Data entries
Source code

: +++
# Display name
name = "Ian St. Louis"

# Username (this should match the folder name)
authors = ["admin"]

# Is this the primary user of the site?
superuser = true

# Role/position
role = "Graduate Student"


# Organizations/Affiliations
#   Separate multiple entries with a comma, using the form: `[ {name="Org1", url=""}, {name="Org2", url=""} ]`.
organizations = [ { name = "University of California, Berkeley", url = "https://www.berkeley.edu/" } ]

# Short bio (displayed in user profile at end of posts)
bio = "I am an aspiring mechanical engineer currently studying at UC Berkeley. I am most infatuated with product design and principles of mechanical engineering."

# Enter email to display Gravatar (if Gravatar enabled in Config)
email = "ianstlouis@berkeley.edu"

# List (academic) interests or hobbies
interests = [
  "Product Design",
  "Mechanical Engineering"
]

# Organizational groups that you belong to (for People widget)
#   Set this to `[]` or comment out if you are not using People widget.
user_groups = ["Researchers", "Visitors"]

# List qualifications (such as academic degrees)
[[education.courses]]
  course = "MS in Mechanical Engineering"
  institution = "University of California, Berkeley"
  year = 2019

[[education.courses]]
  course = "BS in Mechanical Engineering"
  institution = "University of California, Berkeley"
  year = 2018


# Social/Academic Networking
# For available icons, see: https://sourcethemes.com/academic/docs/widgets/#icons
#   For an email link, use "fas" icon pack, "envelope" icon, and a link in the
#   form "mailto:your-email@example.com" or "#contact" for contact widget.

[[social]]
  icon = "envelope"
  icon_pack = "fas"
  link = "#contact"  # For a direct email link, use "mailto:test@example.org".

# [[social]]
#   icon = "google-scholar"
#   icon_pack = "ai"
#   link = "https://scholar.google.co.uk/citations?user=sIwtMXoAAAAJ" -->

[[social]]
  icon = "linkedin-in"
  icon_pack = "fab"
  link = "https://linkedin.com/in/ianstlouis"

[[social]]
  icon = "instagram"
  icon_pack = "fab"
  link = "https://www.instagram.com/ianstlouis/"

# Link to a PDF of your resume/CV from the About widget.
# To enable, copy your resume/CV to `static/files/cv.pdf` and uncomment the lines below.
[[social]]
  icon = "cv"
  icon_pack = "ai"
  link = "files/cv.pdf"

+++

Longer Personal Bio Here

▶ _Problem to solve_
Your answer must be the data above, copied exactly from its first line through the line containing "# Short bio", and nothing more.

▶ _Completed exercise_
Source code

: +++
# Display name
name = "Ian St. Louis"

# Username (this should match the folder name)
authors = ["admin"]

# Is this the primary user of the site?
superuser = true

# Role/position
role = "Graduate Student"


# Organizations/Affiliations
#   Separate multiple entries with a comma, using the form: `[ {name="Org1", url=""}, {name="Org2", url=""} ]`.
organizations = [ { name = "University of California, Berkeley", url = "https://www.berkeley.edu/" } ]

# Short bio (displayed in user profile at end of posts)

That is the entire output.